EXERCISE BRIEF ::
Output the records that follow, with every character intact.

Data excerpts
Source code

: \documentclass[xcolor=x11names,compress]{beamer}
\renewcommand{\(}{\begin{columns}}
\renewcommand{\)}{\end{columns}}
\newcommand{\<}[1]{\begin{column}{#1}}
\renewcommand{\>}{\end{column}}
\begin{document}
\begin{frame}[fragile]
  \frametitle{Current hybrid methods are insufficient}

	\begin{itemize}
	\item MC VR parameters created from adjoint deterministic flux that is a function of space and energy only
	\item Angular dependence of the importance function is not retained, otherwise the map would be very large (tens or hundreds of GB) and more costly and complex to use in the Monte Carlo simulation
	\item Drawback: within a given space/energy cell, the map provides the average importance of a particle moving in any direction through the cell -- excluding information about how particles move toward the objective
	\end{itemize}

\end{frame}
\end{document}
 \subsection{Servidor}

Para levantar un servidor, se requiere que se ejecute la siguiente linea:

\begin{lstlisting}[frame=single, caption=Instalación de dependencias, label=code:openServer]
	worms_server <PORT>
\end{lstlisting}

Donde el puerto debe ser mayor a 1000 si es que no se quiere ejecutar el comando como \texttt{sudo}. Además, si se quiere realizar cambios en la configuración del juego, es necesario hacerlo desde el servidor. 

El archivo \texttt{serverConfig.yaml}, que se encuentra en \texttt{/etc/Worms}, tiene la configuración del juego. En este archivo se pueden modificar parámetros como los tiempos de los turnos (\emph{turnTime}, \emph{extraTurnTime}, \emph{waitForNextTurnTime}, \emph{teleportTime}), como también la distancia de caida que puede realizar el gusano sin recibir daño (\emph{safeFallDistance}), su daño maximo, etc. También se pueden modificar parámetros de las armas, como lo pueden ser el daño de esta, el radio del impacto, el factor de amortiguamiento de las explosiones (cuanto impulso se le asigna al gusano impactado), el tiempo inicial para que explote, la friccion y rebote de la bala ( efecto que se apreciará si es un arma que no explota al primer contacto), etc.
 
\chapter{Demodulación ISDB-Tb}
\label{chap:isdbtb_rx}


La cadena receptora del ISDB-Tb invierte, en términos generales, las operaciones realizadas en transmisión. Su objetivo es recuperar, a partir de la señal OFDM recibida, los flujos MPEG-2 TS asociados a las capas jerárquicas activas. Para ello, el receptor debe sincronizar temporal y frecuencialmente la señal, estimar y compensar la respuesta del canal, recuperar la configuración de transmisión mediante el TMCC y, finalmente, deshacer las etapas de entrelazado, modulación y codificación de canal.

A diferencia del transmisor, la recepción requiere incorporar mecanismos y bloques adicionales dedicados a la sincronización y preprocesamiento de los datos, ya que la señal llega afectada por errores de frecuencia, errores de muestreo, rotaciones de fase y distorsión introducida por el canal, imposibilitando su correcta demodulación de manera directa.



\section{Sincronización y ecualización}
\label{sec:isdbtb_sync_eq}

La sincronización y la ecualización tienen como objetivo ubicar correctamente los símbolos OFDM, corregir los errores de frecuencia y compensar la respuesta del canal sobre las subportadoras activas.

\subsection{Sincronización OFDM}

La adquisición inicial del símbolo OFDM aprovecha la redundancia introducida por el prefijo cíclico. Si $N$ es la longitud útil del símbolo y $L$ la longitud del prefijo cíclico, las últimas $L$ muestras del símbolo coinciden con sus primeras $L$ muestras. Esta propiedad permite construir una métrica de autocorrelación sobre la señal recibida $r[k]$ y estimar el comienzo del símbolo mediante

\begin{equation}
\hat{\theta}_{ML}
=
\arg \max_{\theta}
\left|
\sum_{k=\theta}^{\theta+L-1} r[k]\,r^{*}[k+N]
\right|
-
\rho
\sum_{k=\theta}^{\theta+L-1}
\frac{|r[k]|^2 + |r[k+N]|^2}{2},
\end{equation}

OUTPUT FOR THIS TASK ::
Source code

: \documentclass[xcolor=x11names,compress]{beamer}
\renewcommand{\(}{\begin{columns}}
\renewcommand{\)}{\end{columns}}
\newcommand{\<}[1]{\begin{column}{#1}}
\renewcommand{\>}{\end{column}}
\begin{document}
\begin{frame}[fragile]
  \frametitle{Current hybrid methods are insufficient}

	\begin{itemize}
	\item MC VR parameters created from adjoint deterministic flux that is a function of space and energy only
	\item Angular dependence of the importance function is not retained, otherwise the map would be very large (tens or hundreds of GB) and more costly and complex to use in the Monte Carlo simulation
	\item Drawback: within a given space/energy cell, the map provides the average importance of a particle moving in any direction through the cell -- excluding information about how particles move toward the objective
	\end{itemize}

\end{frame}
\end{document}
 \subsection{Servidor}

Para levantar un servidor, se requiere que se ejecute la siguiente linea:

\begin{lstlisting}[frame=single, caption=Instalación de dependencias, label=code:openServer]
	worms_server <PORT>
\end{lstlisting}

Donde el puerto debe ser mayor a 1000 si es que no se quiere ejecutar el comando como \texttt{sudo}. Además, si se quiere realizar cambios en la configuración del juego, es necesario hacerlo desde el servidor. 

El archivo \texttt{serverConfig.yaml}, que se encuentra en \texttt{/etc/Worms}, tiene la configuración del juego. En este archivo se pueden modificar parámetros como los tiempos de los turnos (\emph{turnTime}, \emph{extraTurnTime}, \emph{waitForNextTurnTime}, \emph{teleportTime}), como también la distancia de caida que puede realizar el gusano sin recibir daño (\emph{safeFallDistance}), su daño maximo, etc. También se pueden modificar parámetros de las armas, como lo pueden ser el daño de esta, el radio del impacto, el factor de amortiguamiento de las explosiones (cuanto impulso se le asigna al gusano impactado), el tiempo inicial para que explote, la friccion y rebote de la bala ( efecto que se apreciará si es un arma que no explota al primer contacto), etc.
 
\chapter{Demodulación ISDB-Tb}
\label{chap:isdbtb_rx}


La cadena receptora del ISDB-Tb invierte, en términos generales, las operaciones realizadas en transmisión. Su objetivo es recuperar, a partir de la señal OFDM recibida, los flujos MPEG-2 TS asociados a las capas jerárquicas activas. Para ello, el receptor debe sincronizar temporal y frecuencialmente la señal, estimar y compensar la respuesta del canal, recuperar la configuración de transmisión mediante el TMCC y, finalmente, deshacer las etapas de entrelazado, modulación y codificación de canal.

A diferencia del transmisor, la recepción requiere incorporar mecanismos y bloques adicionales dedicados a la sincronización y preprocesamiento de los datos, ya que la señal llega afectada por errores de frecuencia, errores de muestreo, rotaciones de fase y distorsión introducida por el canal, imposibilitando su correcta demodulación de manera directa.



\section{Sincronización y ecualización}
\label{sec:isdbtb_sync_eq}

La sincronización y la ecualización tienen como objetivo ubicar correctamente los símbolos OFDM, corregir los errores de frecuencia y compensar la respuesta del canal sobre las subportadoras activas.

\subsection{Sincronización OFDM}

La adquisición inicial del símbolo OFDM aprovecha la redundancia introducida por el prefijo cíclico. Si $N$ es la longitud útil del símbolo y $L$ la longitud del prefijo cíclico, las últimas $L$ muestras del símbolo coinciden con sus primeras $L$ muestras. Esta propiedad permite construir una métrica de autocorrelación sobre la señal recibida $r[k]$ y estimar el comienzo del símbolo mediante

\begin{equation}
\hat{\theta}_{ML}
=
\arg \max_{\theta}
\left|
\sum_{k=\theta}^{\theta+L-1} r[k]\,r^{*}[k+N]
\right|
-
\rho
\sum_{k=\theta}^{\theta+L-1}
\frac{|r[k]|^2 + |r[k+N]|^2}{2},
\end{equation}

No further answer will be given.